DHAKA (Reuters) - A religious charity has opened the first school in Bangladesh for hijras, a transgender community whose members face widespread discrimination in the mostly conservative Muslim society and often live in abject poverty.

FILE PHOTO: Volunteers from an organisation distribute relief supplies among transgenders, amid the coronavirus disease (COVID-19), in Dhaka, Bangladesh, April 23, 2020. REUTERS/Mohammad Ponir Hossain/File Photo

Ostracised by their families, hijras are often banished from their homes at a young age. With no formal education, many are forced into begging and sex work.

“People who are transgender are also human beings, they too have a right to education, to live a dignified life,” said Abdur Rahman Azad, one of clerics who transformed the top floor of a three-storey building into the madrasa, an Islamic religious school.

The students will learn to read the Quran and the basic principles of Islam, but will also be taught Bengali, English, maths and receive some vocational training.

“We have a plan to open schools for them across the country so that no one is deprived of education. We are starting with just over 100 students, who will learn Islamic and vocational subjects.

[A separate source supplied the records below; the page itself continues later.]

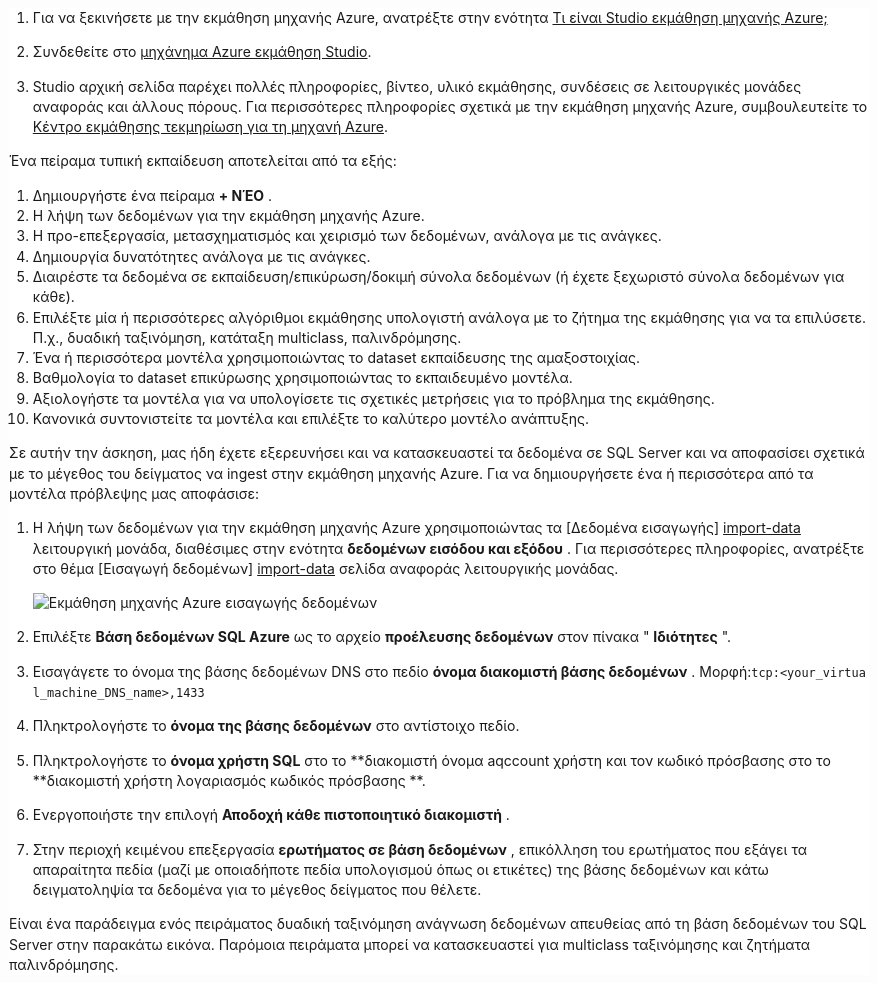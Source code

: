 1. Για να ξεκινήσετε με την εκμάθηση μηχανής Azure, ανατρέξτε στην ενότητα [Τι είναι Studio εκμάθηση μηχανής Azure;](machine-learning-what-is-ml-studio.md)

2. Συνδεθείτε στο [μηχάνημα Azure εκμάθηση Studio](https://studio.azureml.net).

3. Studio αρχική σελίδα παρέχει πολλές πληροφορίες, βίντεο, υλικό εκμάθησης, συνδέσεις σε λειτουργικές μονάδες αναφοράς και άλλους πόρους. Για περισσότερες πληροφορίες σχετικά με την εκμάθηση μηχανής Azure, συμβουλευτείτε το [Κέντρο εκμάθησης τεκμηρίωση για τη μηχανή Azure](https://azure.microsoft.com/documentation/services/machine-learning/).

Ένα πείραμα τυπική εκπαίδευση αποτελείται από τα εξής:

1. Δημιουργήστε ένα πείραμα **+ ΝΈΟ** .
2. Η λήψη των δεδομένων για την εκμάθηση μηχανής Azure.
3. Η προ-επεξεργασία, μετασχηματισμός και χειρισμό των δεδομένων, ανάλογα με τις ανάγκες.
4. Δημιουργία δυνατότητες ανάλογα με τις ανάγκες.
5. Διαιρέστε τα δεδομένα σε εκπαίδευση/επικύρωση/δοκιμή σύνολα δεδομένων (ή έχετε ξεχωριστό σύνολα δεδομένων για κάθε).
6. Επιλέξτε μία ή περισσότερες αλγόριθμοι εκμάθησης υπολογιστή ανάλογα με το ζήτημα της εκμάθησης για να τα επιλύσετε. Π.χ., δυαδική ταξινόμηση, κατάταξη multiclass, παλινδρόμησης.
7. Ένα ή περισσότερα μοντέλα χρησιμοποιώντας το dataset εκπαίδευσης της αμαξοστοιχίας.
8. Βαθμολογία το dataset επικύρωσης χρησιμοποιώντας το εκπαιδευμένο μοντέλα.
9. Αξιολογήστε τα μοντέλα για να υπολογίσετε τις σχετικές μετρήσεις για το πρόβλημα της εκμάθησης.
10. Κανονικά συντονιστείτε τα μοντέλα και επιλέξτε το καλύτερο μοντέλο ανάπτυξης.

Σε αυτήν την άσκηση, μας ήδη έχετε εξερευνήσει και να κατασκευαστεί τα δεδομένα σε SQL Server και να αποφασίσει σχετικά με το μέγεθος του δείγματος να ingest στην εκμάθηση μηχανής Azure. Για να δημιουργήσετε ένα ή περισσότερα από τα μοντέλα πρόβλεψης μας αποφάσισε:

1. Η λήψη των δεδομένων για την εκμάθηση μηχανής Azure χρησιμοποιώντας τα [Δεδομένα εισαγωγής] [ import-data] λειτουργική μονάδα, διαθέσιμες στην ενότητα **δεδομένων εισόδου και εξόδου** . Για περισσότερες πληροφορίες, ανατρέξτε στο θέμα [Εισαγωγή δεδομένων] [ import-data] σελίδα αναφοράς λειτουργικής μονάδας.

    ![Εκμάθηση μηχανής Azure εισαγωγής δεδομένων][17]

2. Επιλέξτε **Βάση δεδομένων SQL Azure** ως το αρχείο **προέλευσης δεδομένων** στον πίνακα " **Ιδιότητες** ".

3. Εισαγάγετε το όνομα της βάσης δεδομένων DNS στο πεδίο **όνομα διακομιστή βάσης δεδομένων** . Μορφή:`tcp:<your_virtual_machine_DNS_name>,1433`

4. Πληκτρολογήστε το **όνομα της βάσης δεδομένων** στο αντίστοιχο πεδίο.

5. Πληκτρολογήστε το **όνομα χρήστη SQL** στο το **διακομιστή όνομα aqccount χρήστη και τον κωδικό πρόσβασης στο το **διακομιστή χρήστη λογαριασμός κωδικός πρόσβασης **.

6. Ενεργοποιήστε την επιλογή **Αποδοχή κάθε πιστοποιητικό διακομιστή** .

7. Στην περιοχή κειμένου επεξεργασία **ερωτήματος σε βάση δεδομένων** , επικόλληση του ερωτήματος που εξάγει τα απαραίτητα πεδία (μαζί με οποιαδήποτε πεδία υπολογισμού όπως οι ετικέτες) της βάσης δεδομένων και κάτω δειγματοληψία τα δεδομένα για το μέγεθος δείγματος που θέλετε.

Είναι ένα παράδειγμα ενός πειράματος δυαδική ταξινόμηση ανάγνωση δεδομένων απευθείας από τη βάση δεδομένων του SQL Server στην παρακάτω εικόνα. Παρόμοια πειράματα μπορεί να κατασκευαστεί για multiclass ταξινόμησης και ζητήματα παλινδρόμησης.


[1]: ./media/machine-learning-data-science-process-sql-walkthrough/sql-walkthrough_26_1.png
[2]: ./media/machine-learning-data-science-process-sql-walkthrough/sql-walkthrough_28_1.png
[3]: ./media/machine-learning-data-science-process-sql-walkthrough/sql-walkthrough_35_1.png
[4]: ./media/machine-learning-data-science-process-sql-walkthrough/sql-walkthrough_36_1.png
[5]: ./media/machine-learning-data-science-process-sql-walkthrough/sql-walkthrough_39_1.png
[6]: ./media/machine-learning-data-science-process-sql-walkthrough/sql-walkthrough_42_1.png
[7]: ./media/machine-learning-data-science-process-sql-walkthrough/sql-walkthrough_44_1.png
[8]: ./media/machine-learning-data-science-process-sql-walkthrough/sql-walkthrough_46_1.png
[9]: ./media/machine-learning-data-science-process-sql-walkthrough/sql-walkthrough_71_1.png
[10]: ./media/machine-learning-data-science-process-sql-walkthrough/azuremltrain.png
[11]: ./media/machine-learning-data-science-process-sql-walkthrough/azuremlpublish.png
[12]: ./media/machine-learning-data-science-process-sql-walkthrough/ssmsconnect.png
[13]: ./media/machine-learning-data-science-process-sql-walkthrough/executescript.png
[14]: ./media/machine-learning-data-science-process-sql-walkthrough/sqlserverproperties.png
[15]: ./media/machine-learning-data-science-process-sql-walkthrough/sqldefaultdirs.png
[16]: ./media/machine-learning-data-science-process-sql-walkthrough/bulkimport.png
[17]: ./media/machine-learning-data-science-process-sql-walkthrough/amlreader.png
[18]: ./media/machine-learning-data-science-process-sql-walkthrough/amlscoring.png
[edit-metadata]: https://msdn.microsoft.com/library/azure/370b6676-c11c-486f-bf73-35349f842a66/
[select-columns]: https://msdn.microsoft.com/library/azure/1ec722fa-b623-4e26-a44e-a50c6d726223/
[import-data]: https://msdn.microsoft.com/library/azure/4e1b0fe6-aded-4b3f-a36f-39b8862b9004/
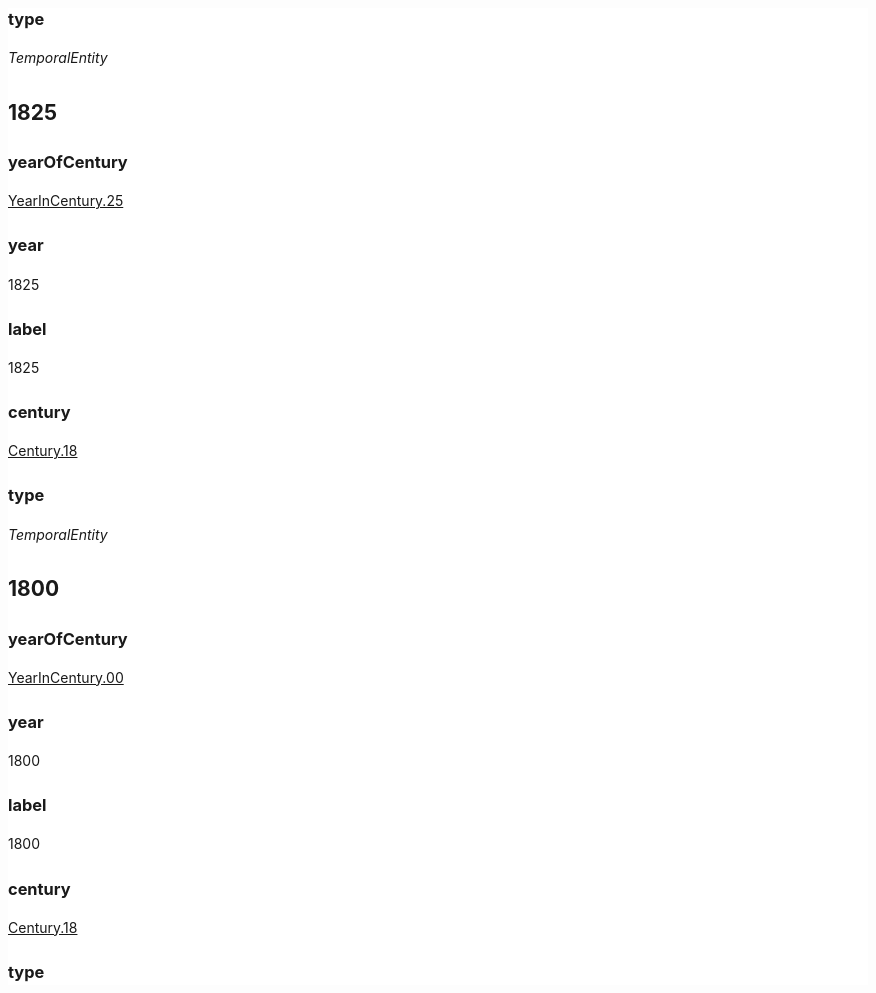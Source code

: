 ### type


*TemporalEntity*

## 1825

### yearOfCentury


[YearInCentury.25](#YearInCentury.25)

### year


1825

### label


1825

### century


[Century.18](#Century.18)

### type


*TemporalEntity*

## 1800

### yearOfCentury


[YearInCentury.00](#YearInCentury.00)

### year


1800

### label


1800

### century


[Century.18](#Century.18)

### type
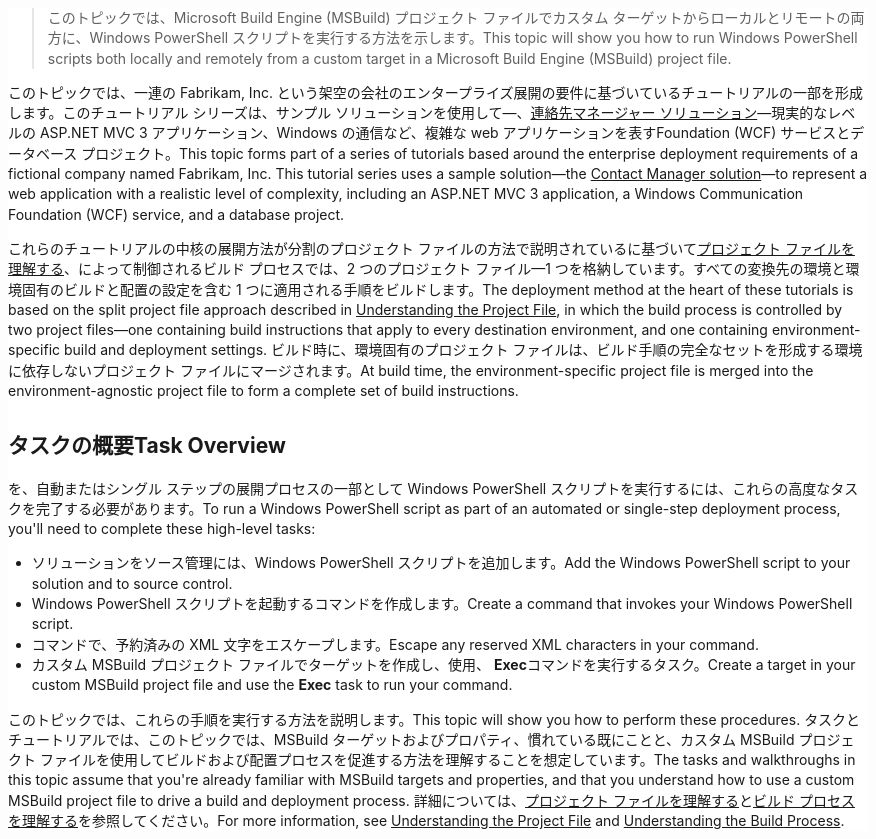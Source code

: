 > <span data-ttu-id="f7ef8-118">このトピックでは、Microsoft Build Engine (MSBuild) プロジェクト ファイルでカスタム ターゲットからローカルとリモートの両方に、Windows PowerShell スクリプトを実行する方法を示します。</span><span class="sxs-lookup"><span data-stu-id="f7ef8-118">This topic will show you how to run Windows PowerShell scripts both locally and remotely from a custom target in a Microsoft Build Engine (MSBuild) project file.</span></span>


<span data-ttu-id="f7ef8-119">このトピックでは、一連の Fabrikam, Inc. という架空の会社のエンタープライズ展開の要件に基づいているチュートリアルの一部を形成します。このチュートリアル シリーズは、サンプル ソリューションを使用して&#x2014;、[連絡先マネージャー ソリューション](../web-deployment-in-the-enterprise/the-contact-manager-solution.md)&#x2014;現実的なレベルの ASP.NET MVC 3 アプリケーション、Windows の通信など、複雑な web アプリケーションを表すFoundation (WCF) サービスとデータベース プロジェクト。</span><span class="sxs-lookup"><span data-stu-id="f7ef8-119">This topic forms part of a series of tutorials based around the enterprise deployment requirements of a fictional company named Fabrikam, Inc. This tutorial series uses a sample solution&#x2014;the [Contact Manager solution](../web-deployment-in-the-enterprise/the-contact-manager-solution.md)&#x2014;to represent a web application with a realistic level of complexity, including an ASP.NET MVC 3 application, a Windows Communication Foundation (WCF) service, and a database project.</span></span>

<span data-ttu-id="f7ef8-120">これらのチュートリアルの中核の展開方法が分割のプロジェクト ファイルの方法で説明されているに基づいて[プロジェクト ファイルを理解する](../web-deployment-in-the-enterprise/understanding-the-project-file.md)、によって制御されるビルド プロセスでは、2 つのプロジェクト ファイル&#x2014;1 つを格納しています。すべての変換先の環境と環境固有のビルドと配置の設定を含む 1 つに適用される手順をビルドします。</span><span class="sxs-lookup"><span data-stu-id="f7ef8-120">The deployment method at the heart of these tutorials is based on the split project file approach described in [Understanding the Project File](../web-deployment-in-the-enterprise/understanding-the-project-file.md), in which the build process is controlled by two project files&#x2014;one containing build instructions that apply to every destination environment, and one containing environment-specific build and deployment settings.</span></span> <span data-ttu-id="f7ef8-121">ビルド時に、環境固有のプロジェクト ファイルは、ビルド手順の完全なセットを形成する環境に依存しないプロジェクト ファイルにマージされます。</span><span class="sxs-lookup"><span data-stu-id="f7ef8-121">At build time, the environment-specific project file is merged into the environment-agnostic project file to form a complete set of build instructions.</span></span>

## <a name="task-overview"></a><span data-ttu-id="f7ef8-122">タスクの概要</span><span class="sxs-lookup"><span data-stu-id="f7ef8-122">Task Overview</span></span>

<span data-ttu-id="f7ef8-123">を、自動またはシングル ステップの展開プロセスの一部として Windows PowerShell スクリプトを実行するには、これらの高度なタスクを完了する必要があります。</span><span class="sxs-lookup"><span data-stu-id="f7ef8-123">To run a Windows PowerShell script as part of an automated or single-step deployment process, you'll need to complete these high-level tasks:</span></span>

- <span data-ttu-id="f7ef8-124">ソリューションをソース管理には、Windows PowerShell スクリプトを追加します。</span><span class="sxs-lookup"><span data-stu-id="f7ef8-124">Add the Windows PowerShell script to your solution and to source control.</span></span>
- <span data-ttu-id="f7ef8-125">Windows PowerShell スクリプトを起動するコマンドを作成します。</span><span class="sxs-lookup"><span data-stu-id="f7ef8-125">Create a command that invokes your Windows PowerShell script.</span></span>
- <span data-ttu-id="f7ef8-126">コマンドで、予約済みの XML 文字をエスケープします。</span><span class="sxs-lookup"><span data-stu-id="f7ef8-126">Escape any reserved XML characters in your command.</span></span>
- <span data-ttu-id="f7ef8-127">カスタム MSBuild プロジェクト ファイルでターゲットを作成し、使用、 **Exec**コマンドを実行するタスク。</span><span class="sxs-lookup"><span data-stu-id="f7ef8-127">Create a target in your custom MSBuild project file and use the **Exec** task to run your command.</span></span>

<span data-ttu-id="f7ef8-128">このトピックでは、これらの手順を実行する方法を説明します。</span><span class="sxs-lookup"><span data-stu-id="f7ef8-128">This topic will show you how to perform these procedures.</span></span> <span data-ttu-id="f7ef8-129">タスクとチュートリアルでは、このトピックでは、MSBuild ターゲットおよびプロパティ、慣れている既にことと、カスタム MSBuild プロジェクト ファイルを使用してビルドおよび配置プロセスを促進する方法を理解することを想定しています。</span><span class="sxs-lookup"><span data-stu-id="f7ef8-129">The tasks and walkthroughs in this topic assume that you're already familiar with MSBuild targets and properties, and that you understand how to use a custom MSBuild project file to drive a build and deployment process.</span></span> <span data-ttu-id="f7ef8-130">詳細については、[プロジェクト ファイルを理解する](../web-deployment-in-the-enterprise/understanding-the-project-file.md)と[ビルド プロセスを理解する](../web-deployment-in-the-enterprise/understanding-the-build-process.md)を参照してください。</span><span class="sxs-lookup"><span data-stu-id="f7ef8-130">For more information, see [Understanding the Project File](../web-deployment-in-the-enterprise/understanding-the-project-file.md) and [Understanding the Build Process](../web-deployment-in-the-enterprise/understanding-the-build-process.md).</span></span>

We wish to turn them into human resources.”

The government estimates there are about 10,000 hijras in Bangladesh but rights groups say the figure could be as high as 1.5 million in the country of more than 160 million people.

Despite a landmark government’s decision in 2013 to recognise hijras as a third gender, they remain marginalised in a country where same-sex sexual activity is illegal.

“I’m so thrilled. This school is a beacon of hope,” said Sona Solani, 30, a student at the school.

“We’re always looked down upon. We are not accepted anywhere, not even in our own house,” she told Reuters, her voice choked with emotion.

“I want to show the society that we can stand as equals and prove that we’re not limited to begging, that our lives are much bigger than that.”